Tribe, caste, and ethnicity-related concerns are more important to Pakistanis than global issues. Due to the army’s tutelary authority over diplomacy in Pakistan, discussions over foreign policy are dangerous. Only hawks who support the stated national policy are accepted by the military. The stated policies in the 2013 party manifestos provide a useful indication of the parties’ respective views on foreign affairs. The important query, though, is whether these opinions have any significant influence on policymaking. Foreign policy can have unequal levels of acceptance across the country due to the predominance of military interests. For instance, the Shias and Pashtuns have been shown to have a cross-border ethnic affinity for Iran and the Taliban, respectively, while the Sunnis tend to show affinity to Gulf Monarchies and Turkey.
Despite having a security and economic crisis, Pakistan is sitting on a node of multiple important energy supply routes from Russia, the Middle East and Iran towards India and China. But Pakistan has a long-contested conflict in Kashmir with India, and New Delhi in turn is accused of fueling the Baloch insurgency along with Iran. Islamabad is today paying price for being an ally of the USA in hybrid wars, the best it should do is to focus on internal turmoil and create itself as a hub of energy supply through cooperation with multipolar behemoths. Only then it can expect to alleviate the stress of domestic unrest by working towards economic sustainability.

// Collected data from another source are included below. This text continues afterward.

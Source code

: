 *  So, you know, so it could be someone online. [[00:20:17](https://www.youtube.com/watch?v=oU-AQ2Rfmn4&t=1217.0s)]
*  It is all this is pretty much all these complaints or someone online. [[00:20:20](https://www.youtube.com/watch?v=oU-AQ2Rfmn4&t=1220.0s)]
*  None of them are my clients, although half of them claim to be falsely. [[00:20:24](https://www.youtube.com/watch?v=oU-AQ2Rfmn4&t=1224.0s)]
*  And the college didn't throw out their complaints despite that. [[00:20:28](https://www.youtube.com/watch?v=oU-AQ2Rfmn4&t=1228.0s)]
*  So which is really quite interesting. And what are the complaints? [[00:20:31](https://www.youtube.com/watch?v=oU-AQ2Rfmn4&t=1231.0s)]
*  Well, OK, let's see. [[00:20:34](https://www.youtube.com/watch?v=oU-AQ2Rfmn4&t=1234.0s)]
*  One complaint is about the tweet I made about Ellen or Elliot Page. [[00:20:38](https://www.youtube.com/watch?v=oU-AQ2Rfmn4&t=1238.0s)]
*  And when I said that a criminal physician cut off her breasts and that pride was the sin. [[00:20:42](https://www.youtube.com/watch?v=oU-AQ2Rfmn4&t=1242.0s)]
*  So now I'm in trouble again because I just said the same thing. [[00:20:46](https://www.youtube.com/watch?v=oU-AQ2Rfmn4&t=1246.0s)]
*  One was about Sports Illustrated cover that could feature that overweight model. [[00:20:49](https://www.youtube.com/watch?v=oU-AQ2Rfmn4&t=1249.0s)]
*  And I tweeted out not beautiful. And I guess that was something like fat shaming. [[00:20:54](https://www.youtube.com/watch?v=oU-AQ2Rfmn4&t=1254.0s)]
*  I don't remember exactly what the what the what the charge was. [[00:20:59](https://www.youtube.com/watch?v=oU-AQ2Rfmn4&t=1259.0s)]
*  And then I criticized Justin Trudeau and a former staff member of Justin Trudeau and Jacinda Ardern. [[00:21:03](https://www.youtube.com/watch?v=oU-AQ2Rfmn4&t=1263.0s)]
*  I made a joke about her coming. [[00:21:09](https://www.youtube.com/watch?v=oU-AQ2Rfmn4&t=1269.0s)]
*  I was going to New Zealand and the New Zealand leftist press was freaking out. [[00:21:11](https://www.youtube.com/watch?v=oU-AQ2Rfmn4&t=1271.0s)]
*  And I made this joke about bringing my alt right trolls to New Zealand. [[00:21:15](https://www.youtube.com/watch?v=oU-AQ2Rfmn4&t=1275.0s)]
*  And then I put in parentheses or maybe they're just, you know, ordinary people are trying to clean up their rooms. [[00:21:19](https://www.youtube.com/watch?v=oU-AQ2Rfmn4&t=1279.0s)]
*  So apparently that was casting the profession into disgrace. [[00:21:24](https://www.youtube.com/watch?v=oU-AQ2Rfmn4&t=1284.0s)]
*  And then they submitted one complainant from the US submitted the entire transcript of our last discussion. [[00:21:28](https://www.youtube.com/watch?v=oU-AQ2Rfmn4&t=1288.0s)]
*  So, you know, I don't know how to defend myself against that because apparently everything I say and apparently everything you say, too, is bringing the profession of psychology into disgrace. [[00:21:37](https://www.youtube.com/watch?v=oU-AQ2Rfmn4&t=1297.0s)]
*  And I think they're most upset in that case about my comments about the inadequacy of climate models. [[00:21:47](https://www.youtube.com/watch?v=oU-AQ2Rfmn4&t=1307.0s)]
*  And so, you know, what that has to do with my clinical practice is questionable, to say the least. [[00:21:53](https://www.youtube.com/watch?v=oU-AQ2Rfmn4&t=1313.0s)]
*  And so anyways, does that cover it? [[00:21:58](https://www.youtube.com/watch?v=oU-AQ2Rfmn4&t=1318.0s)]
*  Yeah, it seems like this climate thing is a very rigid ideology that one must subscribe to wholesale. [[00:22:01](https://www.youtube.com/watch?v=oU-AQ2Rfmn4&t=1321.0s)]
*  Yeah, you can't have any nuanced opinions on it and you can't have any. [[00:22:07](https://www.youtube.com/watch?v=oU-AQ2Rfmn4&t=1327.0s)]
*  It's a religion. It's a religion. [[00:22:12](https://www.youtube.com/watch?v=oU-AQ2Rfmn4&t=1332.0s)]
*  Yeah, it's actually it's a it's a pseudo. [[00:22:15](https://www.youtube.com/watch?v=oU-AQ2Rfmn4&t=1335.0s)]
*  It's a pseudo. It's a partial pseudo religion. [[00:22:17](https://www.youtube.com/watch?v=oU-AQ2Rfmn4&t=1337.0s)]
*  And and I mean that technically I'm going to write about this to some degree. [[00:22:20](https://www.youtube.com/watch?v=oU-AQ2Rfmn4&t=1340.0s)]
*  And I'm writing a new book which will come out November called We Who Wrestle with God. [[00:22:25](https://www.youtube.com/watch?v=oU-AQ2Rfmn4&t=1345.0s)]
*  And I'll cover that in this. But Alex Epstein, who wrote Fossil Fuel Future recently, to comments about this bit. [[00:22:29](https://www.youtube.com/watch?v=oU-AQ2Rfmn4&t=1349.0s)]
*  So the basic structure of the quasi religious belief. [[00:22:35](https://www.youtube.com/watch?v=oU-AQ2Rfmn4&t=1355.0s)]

But before that, it needs peace in its domestic theatre. A fragile political system will be the last thing that can benefit Pakistan to this end.
Is Imran Khan leading a political revolution?
In his speeches, Khan advocates for unrestricted democracy and actual parliamentary rule, which is revolutionary enough in Pakistan, a nation with a stratified society and a strong military presence. While his allies contend that his opponents were given substantial bribes to depose him, he asserts that a nation that tortures its political personnel cannot be a democracy and calls for new, fair elections.
But his method of communication, which challenges the centralized order of things, maybe just as spectacular. Khan, who makes extensive use of social media and live streaming, is determined to spread his message despite being rejected by major broadcasters and receiving little coverage in print media.
His campaign could portend a major shift in Pakistani politics if he is successful in flouting these restrictions and avoids being detained for terrorism-related offences. Parties of all shades make up the government. If Khan is able to exceed them all, the traditional political methods might never return.
Along with attacking the military and the corruption that drives Pakistan’s Army-led economy, Khan does so in a 21st-century manner and with tools that the generals might not fully comprehend. With more than 64% of the population under 30, Pakistan is a young nation. Khan appeals to them through this generation’s media. His popularity with young people and female voters is a political rarity and advantage.
Khan contends that the military-driven corruption of Pakistan’s economy, judiciary, and political system led to his overthrow, which he likens to a coup.
The generals, however, can clearly be seen to be concerned as Khan’s language in opposition becomes loftier, taking aim at the essence of military authority as well as the corruption of elections, parliamentary politics, the economy, and state institutions.